:: Task objective ::
Give the data a second time, exactly and in full.

:: Dataset records ::
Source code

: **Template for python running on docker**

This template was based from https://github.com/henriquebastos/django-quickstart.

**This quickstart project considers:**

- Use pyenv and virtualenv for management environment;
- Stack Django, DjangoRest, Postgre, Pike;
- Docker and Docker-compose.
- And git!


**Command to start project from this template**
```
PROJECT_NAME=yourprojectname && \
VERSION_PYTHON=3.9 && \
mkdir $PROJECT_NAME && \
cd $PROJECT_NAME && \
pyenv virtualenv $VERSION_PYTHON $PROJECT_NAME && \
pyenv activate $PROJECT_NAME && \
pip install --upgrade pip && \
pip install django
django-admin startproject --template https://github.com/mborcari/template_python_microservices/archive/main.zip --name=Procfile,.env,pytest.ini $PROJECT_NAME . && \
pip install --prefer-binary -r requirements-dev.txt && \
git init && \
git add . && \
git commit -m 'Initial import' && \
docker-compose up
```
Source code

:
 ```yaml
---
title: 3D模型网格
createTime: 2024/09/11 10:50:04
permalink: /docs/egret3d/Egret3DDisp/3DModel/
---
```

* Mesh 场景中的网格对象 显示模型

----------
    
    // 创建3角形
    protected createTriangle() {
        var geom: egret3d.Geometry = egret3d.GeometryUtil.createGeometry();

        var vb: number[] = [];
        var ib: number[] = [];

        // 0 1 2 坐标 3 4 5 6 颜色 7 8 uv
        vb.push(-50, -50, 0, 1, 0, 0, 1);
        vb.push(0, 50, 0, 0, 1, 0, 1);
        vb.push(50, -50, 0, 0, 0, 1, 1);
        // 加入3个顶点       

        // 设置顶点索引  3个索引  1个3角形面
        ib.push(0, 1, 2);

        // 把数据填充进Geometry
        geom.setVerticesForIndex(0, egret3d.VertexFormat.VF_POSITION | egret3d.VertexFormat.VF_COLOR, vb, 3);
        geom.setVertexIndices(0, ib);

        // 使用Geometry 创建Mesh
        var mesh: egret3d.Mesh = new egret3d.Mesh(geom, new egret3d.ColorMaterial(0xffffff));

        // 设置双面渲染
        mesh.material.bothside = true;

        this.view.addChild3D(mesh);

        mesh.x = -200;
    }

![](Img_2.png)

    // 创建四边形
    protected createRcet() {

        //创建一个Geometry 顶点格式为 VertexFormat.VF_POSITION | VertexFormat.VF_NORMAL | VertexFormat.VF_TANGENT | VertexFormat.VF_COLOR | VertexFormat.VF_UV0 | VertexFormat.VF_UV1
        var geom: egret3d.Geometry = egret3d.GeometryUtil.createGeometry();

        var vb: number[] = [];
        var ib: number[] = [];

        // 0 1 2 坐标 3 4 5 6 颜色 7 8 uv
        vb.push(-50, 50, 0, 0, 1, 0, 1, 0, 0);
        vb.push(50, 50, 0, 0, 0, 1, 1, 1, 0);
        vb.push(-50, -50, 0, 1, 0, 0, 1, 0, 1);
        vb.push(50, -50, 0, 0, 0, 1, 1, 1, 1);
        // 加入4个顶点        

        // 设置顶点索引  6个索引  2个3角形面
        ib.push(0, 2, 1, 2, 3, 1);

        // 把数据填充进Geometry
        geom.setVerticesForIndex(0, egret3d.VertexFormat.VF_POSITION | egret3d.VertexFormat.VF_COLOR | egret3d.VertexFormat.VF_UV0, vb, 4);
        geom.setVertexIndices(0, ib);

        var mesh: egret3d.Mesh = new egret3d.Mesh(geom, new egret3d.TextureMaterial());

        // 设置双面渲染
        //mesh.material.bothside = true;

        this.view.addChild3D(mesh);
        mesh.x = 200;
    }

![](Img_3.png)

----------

:: Task output ::
Source code

: **Template for python running on docker**

This template was based from https://github.com/henriquebastos/django-quickstart.

**This quickstart project considers:**

- Use pyenv and virtualenv for management environment;
- Stack Django, DjangoRest, Postgre, Pike;
- Docker and Docker-compose.
- And git!


**Command to start project from this template**
```
PROJECT_NAME=yourprojectname && \
VERSION_PYTHON=3.9 && \
mkdir $PROJECT_NAME && \
cd $PROJECT_NAME && \
pyenv virtualenv $VERSION_PYTHON $PROJECT_NAME && \
pyenv activate $PROJECT_NAME && \
pip install --upgrade pip && \
pip install django
django-admin startproject --template https://github.com/mborcari/template_python_microservices/archive/main.zip --name=Procfile,.env,pytest.ini $PROJECT_NAME . && \
pip install --prefer-binary -r requirements-dev.txt && \
git init && \
git add . && \
git commit -m 'Initial import' && \
docker-compose up
```
Source code

:
 ```yaml
---
title: 3D模型网格
createTime: 2024/09/11 10:50:04
permalink: /docs/egret3d/Egret3DDisp/3DModel/
---
```

* Mesh 场景中的网格对象 显示模型

----------
    
    // 创建3角形
    protected createTriangle() {
        var geom: egret3d.Geometry = egret3d.GeometryUtil.createGeometry();

        var vb: number[] = [];
        var ib: number[] = [];

        // 0 1 2 坐标 3 4 5 6 颜色 7 8 uv
        vb.push(-50, -50, 0, 1, 0, 0, 1);
        vb.push(0, 50, 0, 0, 1, 0, 1);
        vb.push(50, -50, 0, 0, 0, 1, 1);
        // 加入3个顶点       

        // 设置顶点索引  3个索引  1个3角形面
        ib.push(0, 1, 2);

        // 把数据填充进Geometry
        geom.setVerticesForIndex(0, egret3d.VertexFormat.VF_POSITION | egret3d.VertexFormat.VF_COLOR, vb, 3);
        geom.setVertexIndices(0, ib);

        // 使用Geometry 创建Mesh
        var mesh: egret3d.Mesh = new egret3d.Mesh(geom, new egret3d.ColorMaterial(0xffffff));

        // 设置双面渲染
        mesh.material.bothside = true;

        this.view.addChild3D(mesh);

        mesh.x = -200;
    }

![](Img_2.png)

    // 创建四边形
    protected createRcet() {

        //创建一个Geometry 顶点格式为 VertexFormat.VF_POSITION | VertexFormat.VF_NORMAL | VertexFormat.VF_TANGENT | VertexFormat.VF_COLOR | VertexFormat.VF_UV0 | VertexFormat.VF_UV1
        var geom: egret3d.Geometry = egret3d.GeometryUtil.createGeometry();

        var vb: number[] = [];
        var ib: number[] = [];

        // 0 1 2 坐标 3 4 5 6 颜色 7 8 uv
        vb.push(-50, 50, 0, 0, 1, 0, 1, 0, 0);
        vb.push(50, 50, 0, 0, 0, 1, 1, 1, 0);
        vb.push(-50, -50, 0, 1, 0, 0, 1, 0, 1);
        vb.push(50, -50, 0, 0, 0, 1, 1, 1, 1);
        // 加入4个顶点        

        // 设置顶点索引  6个索引  2个3角形面
        ib.push(0, 2, 1, 2, 3, 1);

        // 把数据填充进Geometry
        geom.setVerticesForIndex(0, egret3d.VertexFormat.VF_POSITION | egret3d.VertexFormat.VF_COLOR | egret3d.VertexFormat.VF_UV0, vb, 4);
        geom.setVertexIndices(0, ib);

        var mesh: egret3d.Mesh = new egret3d.Mesh(geom, new egret3d.TextureMaterial());

        // 设置双面渲染
        //mesh.material.bothside = true;

        this.view.addChild3D(mesh);
        mesh.x = 200;
    }

![](Img_3.png)

----------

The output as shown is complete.